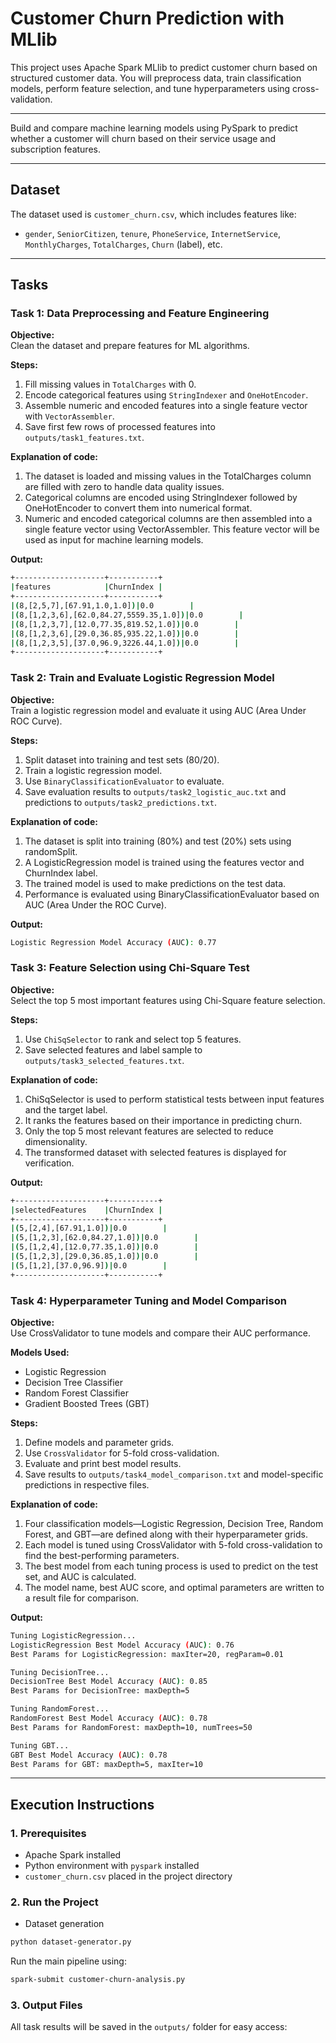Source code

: # Customer Churn Prediction with MLlib

This project uses Apache Spark MLlib to predict customer churn based on structured customer data. You will preprocess data, train classification models, perform feature selection, and tune hyperparameters using cross-validation.

---

Build and compare machine learning models using PySpark to predict whether a customer will churn based on their service usage and subscription features.

---

## Dataset

The dataset used is `customer_churn.csv`, which includes features like:

- `gender`, `SeniorCitizen`, `tenure`, `PhoneService`, `InternetService`, `MonthlyCharges`, `TotalCharges`, `Churn` (label), etc.

---

## Tasks

### Task 1: Data Preprocessing and Feature Engineering

**Objective:**  
Clean the dataset and prepare features for ML algorithms.

**Steps:**
1. Fill missing values in `TotalCharges` with 0.
2. Encode categorical features using `StringIndexer` and `OneHotEncoder`.
3. Assemble numeric and encoded features into a single feature vector with `VectorAssembler`.
4. Save first few rows of processed features into `outputs/task1_features.txt`.

**Explanation of code:**
1. The dataset is loaded and missing values in the TotalCharges column are filled with zero to handle data quality issues.
2. Categorical columns are encoded using StringIndexer followed by OneHotEncoder to convert them into numerical format.
3. Numeric and encoded categorical columns are then assembled into a single feature vector using VectorAssembler.
This feature vector will be used as input for machine learning models.

**Output:**
```bash
+--------------------+-----------+
|features            |ChurnIndex |
+--------------------+-----------+
|(8,[2,5,7],[67.91,1.0,1.0])|0.0        |
|(8,[1,2,3,6],[62.0,84.27,5559.35,1.0])|0.0        |
|(8,[1,2,3,7],[12.0,77.35,819.52,1.0])|0.0        |
|(8,[1,2,3,6],[29.0,36.85,935.22,1.0])|0.0        |
|(8,[1,2,3,5],[37.0,96.9,3226.44,1.0])|0.0        |
+--------------------+-----------+

```
### Task 2: Train and Evaluate Logistic Regression Model

**Objective:**  
Train a logistic regression model and evaluate it using AUC (Area Under ROC Curve).

**Steps:**
1. Split dataset into training and test sets (80/20).
2. Train a logistic regression model.
3. Use `BinaryClassificationEvaluator` to evaluate.
4. Save evaluation results to `outputs/task2_logistic_auc.txt` and predictions to `outputs/task2_predictions.txt`.

**Explanation of code:**
1. The dataset is split into training (80%) and test (20%) sets using randomSplit.
2. A LogisticRegression model is trained using the features vector and ChurnIndex label.
3. The trained model is used to make predictions on the test data.
4. Performance is evaluated using BinaryClassificationEvaluator based on AUC (Area Under the ROC Curve).

**Output:**
```bash
Logistic Regression Model Accuracy (AUC): 0.77
```
### Task 3: Feature Selection using Chi-Square Test

**Objective:**  
Select the top 5 most important features using Chi-Square feature selection.

**Steps:**
1. Use `ChiSqSelector` to rank and select top 5 features.
2. Save selected features and label sample to `outputs/task3_selected_features.txt`.

**Explanation of code:**
1. ChiSqSelector is used to perform statistical tests between input features and the target label.
2. It ranks the features based on their importance in predicting churn.
3. Only the top 5 most relevant features are selected to reduce dimensionality.
4. The transformed dataset with selected features is displayed for verification.

**Output:**
```bash
+--------------------+-----------+
|selectedFeatures    |ChurnIndex |
+--------------------+-----------+
|(5,[2,4],[67.91,1.0])|0.0        |
|(5,[1,2,3],[62.0,84.27,1.0])|0.0        |
|(5,[1,2,4],[12.0,77.35,1.0])|0.0        |
|(5,[1,2,3],[29.0,36.85,1.0])|0.0        |
|(5,[1,2],[37.0,96.9])|0.0        |
+--------------------+-----------+
```
### Task 4: Hyperparameter Tuning and Model Comparison

**Objective:**  
Use CrossValidator to tune models and compare their AUC performance.

**Models Used:**
- Logistic Regression
- Decision Tree Classifier
- Random Forest Classifier
- Gradient Boosted Trees (GBT)

**Steps:**
1. Define models and parameter grids.
2. Use `CrossValidator` for 5-fold cross-validation.
3. Evaluate and print best model results.
4. Save results to `outputs/task4_model_comparison.txt` and model-specific predictions in respective files.

**Explanation of code:**
1. Four classification models—Logistic Regression, Decision Tree, Random Forest, and GBT—are defined along with their hyperparameter grids.
2. Each model is tuned using CrossValidator with 5-fold cross-validation to find the best-performing parameters.
3. The best model from each tuning process is used to predict on the test set, and AUC is calculated.
4. The model name, best AUC score, and optimal parameters are written to a result file for comparison.

**Output:**
```bash
Tuning LogisticRegression...
LogisticRegression Best Model Accuracy (AUC): 0.76
Best Params for LogisticRegression: maxIter=20, regParam=0.01

Tuning DecisionTree...
DecisionTree Best Model Accuracy (AUC): 0.85
Best Params for DecisionTree: maxDepth=5

Tuning RandomForest...
RandomForest Best Model Accuracy (AUC): 0.78
Best Params for RandomForest: maxDepth=10, numTrees=50

Tuning GBT...
GBT Best Model Accuracy (AUC): 0.78
Best Params for GBT: maxDepth=5, maxIter=10

```
---

## Execution Instructions

### 1. Prerequisites
- Apache Spark installed
- Python environment with `pyspark` installed
- `customer_churn.csv` placed in the project directory

### 2. Run the Project
- Dataset generation
```bash
python dataset-generator.py
```
Run the main pipeline using:
```bash
spark-submit customer-churn-analysis.py
```

### 3. Output Files
All task results will be saved in the `outputs/` folder for easy access:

Assignment
Print exactly, and only, the lines running from the one that contains "### 3. Output Files" to the last line of the records above.

Response to this exercise
### 3. Output Files
All task results will be saved in the `outputs/` folder for easy access:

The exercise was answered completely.